Relying heavily on this theme, Speller's book is not a golden age-imitating cozy. In fact, the cover should tell you that there will be some heavy angst within, with a silhouette of John Emmett (or perhaps it's someone else?) looking very like the famous painting, Wanderer above the Sea of Fog by Caspar David Friedrich.
The story starts out very simply. Captain Emmett's sister, Mary, writes to Laurence Bartram, a school friend of her brother, asking him to look into the suicide of her brother. Did he really kill himself? Was it an accident? Could he possibly have been murdered?
The reluctant Bartram hardly knows where to begin, but as Captain Emmett had been admitted to a home for veterans with mental problems and his mood had improved greatly while there, suicide seems unlikely. With his friend, Charles Carfax, a clubman with connections to half of London, Bartram begins to look for recent acquaintances, which means mostly fellow-officers he served with in the war. What they find is surprising and disturbing.

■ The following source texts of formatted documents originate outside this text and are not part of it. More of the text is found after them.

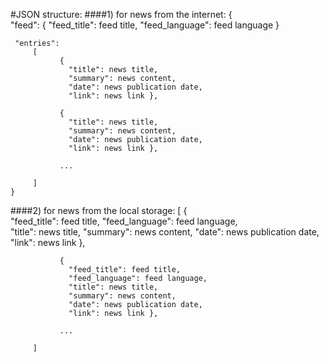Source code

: #JSON structure:
####1) for news from the internet:
    {   
     "feed":    {
                 "feed_title": feed title,
                 "feed_language": feed language
                }
    
     "entries":
         [
               {                  
                 "title": news title,
                 "summary": news content,
                 "date": news publication date,
                 "link": news link },
               
               {  
                 "title": news title,
                 "summary": news content,
                 "date": news publication date,
                 "link": news link },

               ...
               
         ]
    }
    
####2) for news from the local storage:
     [
               {      
                 "feed_title": feed title,
                 "feed_language": feed language,            
                 "title": news title,
                 "summary": news content,
                 "date": news publication date,
                 "link": news link },
               
               {  
                 "feed_title": feed title,
                 "feed_language": feed language, 
                 "title": news title,
                 "summary": news content,
                 "date": news publication date,
                 "link": news link },

               ...
               
         ]
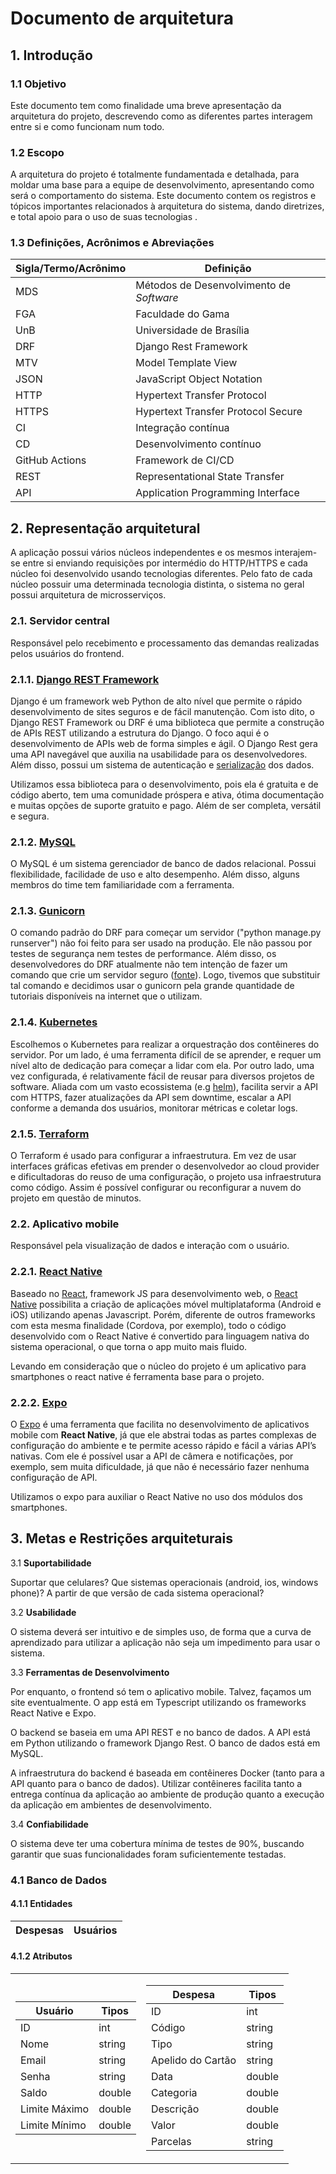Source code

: # Documento de arquitetura

## 1. Introdução

### 1.1 Objetivo
Este documento tem como finalidade uma breve apresentação da arquitetura do projeto, descrevendo como as diferentes partes interagem entre si e como funcionam num todo.

### 1.2 Escopo

A arquitetura do projeto é totalmente fundamentada e detalhada, para moldar uma base para a equipe de desenvolvimento, apresentando como será o comportamento do sistema. Este documento contem os registros e tópicos importantes relacionados à arquitetura do sistema, dando diretrizes, e total apoio para o uso de suas tecnologias .

### 1.3 Definições, Acrônimos e Abreviações

| **Sigla/Termo/Acrônimo** | **Definição** |
| ------------------------ | ------------- |
| MDS | Métodos de Desenvolvimento de <i>Software</i> |
| FGA | Faculdade do Gama |
| UnB | Universidade de Brasília |
| DRF | Django Rest Framework |
| MTV | Model Template View |
| JSON | JavaScript Object Notation |
| HTTP | Hypertext Transfer Protocol |
| HTTPS | Hypertext Transfer Protocol Secure |
| CI | Integração contínua |
| CD | Desenvolvimento contínuo ||
| GitHub Actions | Framework de CI/CD |
| REST | Representational State Transfer |
| API | Application Programming Interface |

## 2. Representação arquitetural

A aplicação possui vários núcleos independentes e os mesmos interajem-se entre si enviando requisições por intermédio do HTTP/HTTPS e cada núcleo foi desenvolvido usando tecnologias diferentes. Pelo fato de cada núcleo possuir uma determinada tecnologia distinta, o sistema no geral possui arquitetura de microsserviços.

### 2.1. Servidor central
Responsável pelo recebimento e processamento das demandas realizadas pelos usuários do frontend.

### 2.1.1. [Django REST Framework](https://www.django-rest-framework.org/)
Django é um framework web Python de alto nível que permite o rápido desenvolvimento de sites seguros e de fácil manutenção. Com isto dito, o Django REST Framework ou DRF é uma biblioteca que permite a construção de APIs REST utilizando a estrutura do Django. O foco aqui é o desenvolvimento de APIs web de forma simples e ágil. O Django Rest gera uma API navegável que auxilia na usabilidade para os desenvolvedores. Além disso, possui um sistema de autenticação e [serialização](https://cursos.alura.com.br/forum/topico-serializacao-e-desserializacao-110845) dos dados.

Utilizamos essa biblioteca para o desenvolvimento, pois ela é gratuita e de código aberto, tem uma comunidade próspera e ativa, ótima documentação e muitas opções de suporte gratuito e pago. Além de ser completa, versátil e segura.

### 2.1.2. [MySQL](https://www.mysql.com/)
O MySQL é um sistema gerenciador de banco de dados relacional. Possui flexibilidade, facilidade de uso e alto desempenho. Além disso, alguns membros do time tem familiaridade com a ferramenta.

### 2.1.3. [Gunicorn](https://gunicorn.org/)
O comando padrão do DRF para começar um servidor ("python manage.py runserver") não foi feito para ser usado na produção. Ele não passou por testes de segurança nem testes de performance. Além disso, os desenvolvedores do DRF atualmente não tem intenção de fazer um comando que crie um servidor seguro ([fonte](https://docs.djangoproject.com/en/4.0/ref/django-admin/#runserver)). Logo, tivemos que substituir tal comando e decidimos usar o gunicorn pela grande quantidade de tutoriais disponíveis na internet que o utilizam.

### 2.1.4. [Kubernetes](https://kubernetes.io/)
Escolhemos o Kubernetes para realizar a orquestração dos contêineres do servidor. Por um lado, é uma ferramenta difícil de se aprender, e requer um nível alto de dedicação para começar a lidar com ela. Por outro lado, uma vez configurada, é relativamente fácil de reusar para diversos projetos de software. Aliada com um vasto ecossistema (e.g [helm](https://helm.sh/)), facilita servir a API com HTTPS, fazer atualizações da API sem downtime, escalar a API conforme a demanda dos usuários, monitorar métricas e coletar logs.

### 2.1.5. [Terraform](https://www.terraform.io/)
O Terraform é usado para configurar a infraestrutura. Em vez de usar interfaces gráficas efetivas em prender o desenvolvedor ao cloud provider e dificultadoras do reuso de uma configuração, o projeto usa infraestrutura como código. Assim é possível configurar ou reconfigurar a nuvem do projeto em questão de minutos.

### 2.2. Aplicativo mobile
Responsável pela visualização de dados e interação com o usuário.

### 2.2.1. [React Native](https://reactnative.dev/)
Baseado no [React](https://pt-br.reactjs.org), framework JS para desenvolvimento web, o [React Native](https://reactnative.dev) possibilita a criação de aplicações móvel multiplataforma (Android e iOS) utilizando apenas Javascript. Porém, diferente de outros frameworks com esta mesma finalidade (Cordova, por exemplo), todo o código desenvolvido com o React Native é convertido para linguagem nativa do sistema operacional, o que torna o app muito mais fluido.

Levando em consideração que o núcleo do projeto é um aplicativo para smartphones o react native é ferramenta base para o projeto.

### 2.2.2. [Expo](https://expo.dev/)
O [Expo](https://expo.dev) é uma ferramenta que facilita no desenvolvimento de aplicativos mobile com **React Native**, já que ele abstrai todas as partes complexas de configuração do ambiente e te permite acesso rápido e fácil a várias API’s nativas. Com ele é possível usar a API de câmera e notificações, por exemplo, sem muita dificuldade, já que não é necessário fazer nenhuma configuração de API.

Utilizamos o expo para auxiliar o React Native no uso dos módulos dos smartphones.

## 3. Metas e Restrições arquiteturais

3.1 **Suportabilidade**

Suportar que celulares? Que sistemas operacionais (android, ios, windows phone)? A partir de que versão de cada sistema operacional?

3.2 **Usabilidade**

O sistema deverá ser intuitivo e de simples uso, de forma que a curva de aprendizado para utilizar a aplicação não seja um impedimento para usar o sistema.

3.3 **Ferramentas de Desenvolvimento**

Por enquanto, o frontend só tem o aplicativo mobile. Talvez, façamos um site eventualmente. O app está em Typescript utilizando os frameworks React Native e Expo.

O backend se baseia em uma API REST e no banco de dados. A API está em Python utilizando o framework Django Rest. O banco de dados está em MySQL.

A infraestrutura do backend é baseada em contêineres Docker (tanto para a API quanto para o banco de dados). Utilizar contêineres facilita tanto a entrega contínua da aplicação ao ambiente de produção quanto a execução da aplicação em ambientes de desenvolvimento.

3.4 **Confiabilidade**

O sistema deve ter uma cobertura mínima de testes de 90%, buscando garantir que suas funcionalidades foram suficientemente testadas.

### 4.1 Banco de Dados

#### 4.1.1 Entidades
| Despesas | Usuários |
|----------|----------|

#### 4.1.2 Atributos

<table>
<tr>
</tr>
<tr><td>

| Usuário       | Tipos  |
|---------------|--------|
| ID            | int    |
| Nome          | string |
| Email         | string |
| Senha         | string |
| Saldo         | double |
| Limite Máximo | double |
| Limite Mínimo | double | 

</td><td>

| Despesa           | Tipos  |
|-------------------|--------|
| ID                | int    |
| Código            | string |
| Tipo              | string |
| Apelido do Cartão | string |
| Data              | double |
| Categoria         | double |
| Descrição         | double |
| Valor             | double |
| Parcelas          | string |
</td></tr> </table>

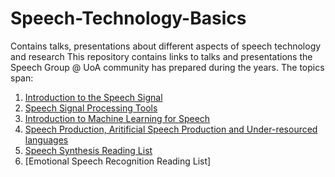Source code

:# Speech-Technology-Basics
Contains talks, presentations about different aspects of speech technology and research
This repository contains links to talks and presentations the Speech Group @ UoA community has prepared during the years. The topics span:
1. [Introduction to the Speech Signal ](https://github.com/SpeechGroupUoAuckland/Speech-Technology-Basics/blob/main/1.%20Introduction%20to%20the%20Speech%20Signal.md)
2. [Speech Signal Processing Tools](https://github.com/SpeechGroupUoAuckland/Speech-Technology-Basics/blob/main/2.%20Speech%20Signal%20Processing%20Tools.md)
3. [Introduction to Machine Learning for Speech](https://github.com/SpeechGroupUoAuckland/Speech-Technology-Basics/blob/main/3.%20Introduction%20to%20Machine%20Learning%20for%20Speech.md)
4. [Speech Production, Aritificial Speech Production and Under-resourced languages](https://github.com/SpeechGroupUoAuckland/Speech-Technology-Basics/blob/main/3.%20Speech%20Production%2C%20Artificial%20Speech%20Production%20and%20Under-resourced%20languages.pptx)
5. [Speech Synthesis Reading List](https://github.com/SpeechGroupUoAuckland/Speech-Technology-Basics/blob/main/4.%20Speech%20Synthesis%20Reading%20List.md)
6. [Emotional Speech Recognition Reading List]
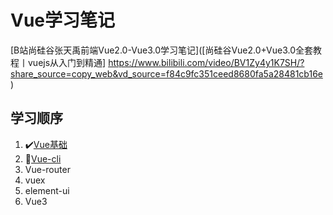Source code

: # Vue学习笔记
[B站尚硅谷张天禹前端Vue2.0-Vue3.0学习笔记]([尚硅谷Vue2.0+Vue3.0全套教程丨vuejs从入门到精通] https://www.bilibili.com/video/BV1Zy4y1K7SH/?share_source=copy_web&vd_source=f84c9fc351ceed8680fa5a28481cb16e)

## 学习顺序

1. ✔️[Vue基础](./1.Vue基础/Vue基础.md)
2. 🚩[Vue-cli](./2.Vue-cli/Vue-cli.md)
3. Vue-router
4. vuex
5. element-ui
6. Vue3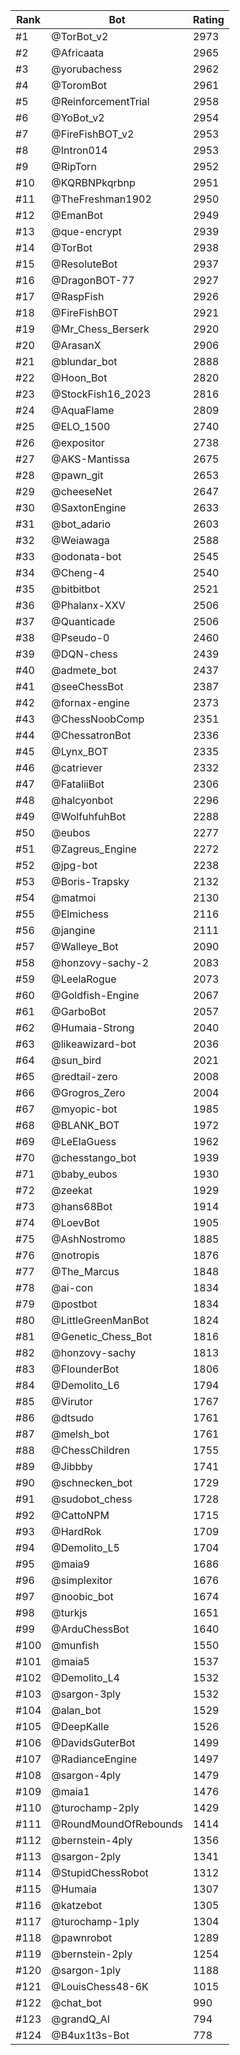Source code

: Rank|Bot|Rating
---|---|---
#1|@TorBot_v2|2973
#2|@Africaata|2965
#3|@yorubachess|2962
#4|@ToromBot|2961
#5|@ReinforcementTrial|2958
#6|@YoBot_v2|2954
#7|@FireFishBOT_v2|2953
#8|@Intron014|2953
#9|@RipTorn|2952
#10|@KQRBNPkqrbnp|2951
#11|@TheFreshman1902|2950
#12|@EmanBot|2949
#13|@que-encrypt|2939
#14|@TorBot|2938
#15|@ResoluteBot|2937
#16|@DragonBOT-77|2927
#17|@RaspFish|2926
#18|@FireFishBOT|2921
#19|@Mr_Chess_Berserk|2920
#20|@ArasanX|2906
#21|@blundar_bot|2888
#22|@Hoon_Bot|2820
#23|@StockFish16_2023|2816
#24|@AquaFlame|2809
#25|@ELO_1500|2740
#26|@expositor|2738
#27|@AKS-Mantissa|2675
#28|@pawn_git|2653
#29|@cheeseNet|2647
#30|@SaxtonEngine|2633
#31|@bot_adario|2603
#32|@Weiawaga|2588
#33|@odonata-bot|2545
#34|@Cheng-4|2540
#35|@bitbitbot|2521
#36|@Phalanx-XXV|2506
#37|@Quanticade|2506
#38|@Pseudo-0|2460
#39|@DQN-chess|2439
#40|@admete_bot|2437
#41|@seeChessBot|2387
#42|@fornax-engine|2373
#43|@ChessNoobComp|2351
#44|@ChessatronBot|2336
#45|@Lynx_BOT|2335
#46|@catriever|2332
#47|@FataliiBot|2306
#48|@halcyonbot|2296
#49|@WolfuhfuhBot|2288
#50|@eubos|2277
#51|@Zagreus_Engine|2272
#52|@jpg-bot|2238
#53|@Boris-Trapsky|2132
#54|@matmoi|2130
#55|@Elmichess|2116
#56|@jangine|2111
#57|@Walleye_Bot|2090
#58|@honzovy-sachy-2|2083
#59|@LeelaRogue|2073
#60|@Goldfish-Engine|2067
#61|@GarboBot|2057
#62|@Humaia-Strong|2040
#63|@likeawizard-bot|2036
#64|@sun_bird|2021
#65|@redtail-zero|2008
#66|@Grogros_Zero|2004
#67|@myopic-bot|1985
#68|@BLANK_BOT|1972
#69|@LeElaGuess|1962
#70|@chesstango_bot|1939
#71|@baby_eubos|1930
#72|@zeekat|1929
#73|@hans68Bot|1914
#74|@LoevBot|1905
#75|@AshNostromo|1885
#76|@notropis|1876
#77|@The_Marcus|1848
#78|@ai-con|1834
#79|@postbot|1834
#80|@LittleGreenManBot|1824
#81|@Genetic_Chess_Bot|1816
#82|@honzovy-sachy|1813
#83|@FlounderBot|1806
#84|@Demolito_L6|1794
#85|@Virutor|1767
#86|@dtsudo|1761
#87|@melsh_bot|1761
#88|@ChessChildren|1755
#89|@Jibbby|1741
#90|@schnecken_bot|1729
#91|@sudobot_chess|1728
#92|@CattoNPM|1715
#93|@HardRok|1709
#94|@Demolito_L5|1704
#95|@maia9|1686
#96|@simplexitor|1676
#97|@noobic_bot|1674
#98|@turkjs|1651
#99|@ArduChessBot|1640
#100|@munfish|1550
#101|@maia5|1537
#102|@Demolito_L4|1532
#103|@sargon-3ply|1532
#104|@alan_bot|1529
#105|@DeepKalle|1526
#106|@DavidsGuterBot|1499
#107|@RadianceEngine|1497
#108|@sargon-4ply|1479
#109|@maia1|1476
#110|@turochamp-2ply|1429
#111|@RoundMoundOfRebounds|1414
#112|@bernstein-4ply|1356
#113|@sargon-2ply|1341
#114|@StupidChessRobot|1312
#115|@Humaia|1307
#116|@katzebot|1305
#117|@turochamp-1ply|1304
#118|@pawnrobot|1289
#119|@bernstein-2ply|1254
#120|@sargon-1ply|1188
#121|@LouisChess48-6K|1015
#122|@chat_bot|990
#123|@grandQ_AI|794
#124|@B4ux1t3s-Bot|778
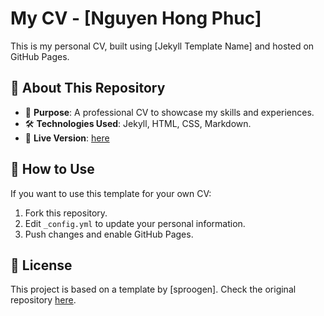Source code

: # My CV - [Nguyen Hong Phuc]  

This is my personal CV, built using [Jekyll Template Name] and hosted on GitHub Pages.  

## 📌 About This Repository  
- 🌟 **Purpose**: A professional CV to showcase my skills and experiences.  
- 🛠 **Technologies Used**: Jekyll, HTML, CSS, Markdown.  
- 🚀 **Live Version**: [here](https://hong-phuc.github.io/hong-phuc-my-cv/)  

## 🔧 How to Use  
If you want to use this template for your own CV:  
1. Fork this repository.  
2. Edit `_config.yml` to update your personal information.  
3. Push changes and enable GitHub Pages.  

## 📄 License  
This project is based on a template by [sproogen]. Check the original repository [here](https://github.com/sproogen/modern-resume-theme).  
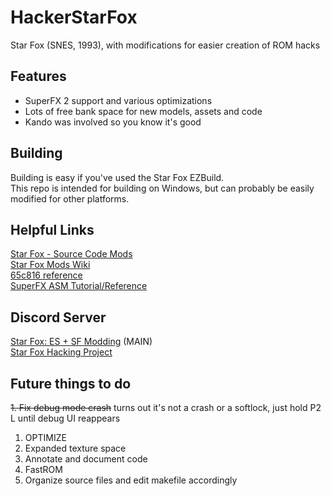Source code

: # HackerStarFox
Star Fox (SNES, 1993), with modifications for easier creation of ROM hacks 

## Features

- SuperFX 2 support and various optimizations
- Lots of free bank space for new models, assets and code
- Kando was involved so you know it's good

## Building

Building is easy if you've used the Star Fox EZBuild.  
This repo is intended for building on Windows, but can probably be easily modified for other platforms.

## Helpful Links

[Star Fox - Source Code Mods](https://docs.google.com/document/d/1kdgPCBeQFYsAepSDNpmwO8ZysRJjdnwK_5gWT2FFQEk/edit?usp=sharing)  
[Star Fox Mods Wiki](https://starfox-mods.fandom.com)  
[65c816 reference](https://en.wikibooks.org/wiki/Super_NES_Programming/65c816_reference)  
[SuperFX ASM Tutorial/Reference](https://en.m.wikibooks.org/wiki/Super_NES_Programming/Super_FX_tutorial)

## Discord Server
[Star Fox: ES + SF Modding](https://discord.gg/fE5Xx99kWb) (MAIN)  
[Star Fox Hacking Project](https://discord.gg/GgyP84e)


## Future things to do
~~1. Fix debug mode crash~~ turns out it's not a crash or a softlock, just hold P2 L until debug UI reappears  
1. OPTIMIZE
2. Expanded texture space
3. Annotate and document code
4. FastROM
5. Organize source files and edit makefile accordingly
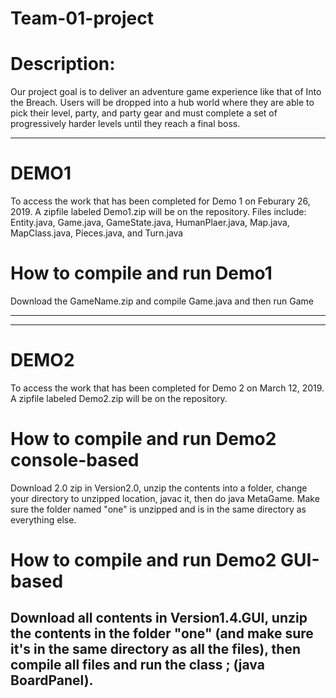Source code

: # Team-01-project


# Description:
Our project goal is to deliver an adventure game experience like that of Into the Breach. Users will be dropped into a hub world where they are able to pick their level, party, and party gear and must complete a set of progressively harder levels until they reach a final boss.

---------------------------------------------------------------------------------------------------------------------------------
# DEMO1 
To access the work that has been completed for Demo 1 on Feburary 26, 2019. A zipfile labeled Demo1.zip will be on the repository. Files include: Entity.java, Game.java, GameState.java, HumanPlaer.java, Map.java, MapClass.java, Pieces.java, and Turn.java

# How to compile and run Demo1
Download the GameName.zip and compile Game.java and then run Game

----------------------------------------------------------------------------------------------------------------------------

------------------------------------------------------------------------------------------------------------------------------
# DEMO2
To access the work that has been completed for Demo 2 on March 12, 2019. A zipfile labeled Demo2.zip will be on the repository. 

# How to compile and run Demo2 console-based
Download 2.0 zip in Version2.0, unzip the contents into a folder, change your directory to unzipped location, javac it, then do java MetaGame. Make sure the folder named "one" is unzipped and is in the same directory as everything else.

# How to compile and run Demo2 GUI-based <f>
Download all contents in Version1.4.GUI, unzip the contents in the folder "one" (and make sure it's in the same directory as all the files), then compile all files and run the class <BoardPanel>; (java BoardPanel).
------------------------------------------------------------------------------------------------------------------------------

I have been avoiding books with a dark theme lately and although it was clear early on (that cover!) that this wasn't going to be a happy story I couldn't stop reading. All readers recognize that talent in an author to keep you turning the pages even though the book has very little threatening suspense or fast-moving action.Ths first-rate mystery has that quality as well as thoughtful characterizations and lots of 1920s atmosphere.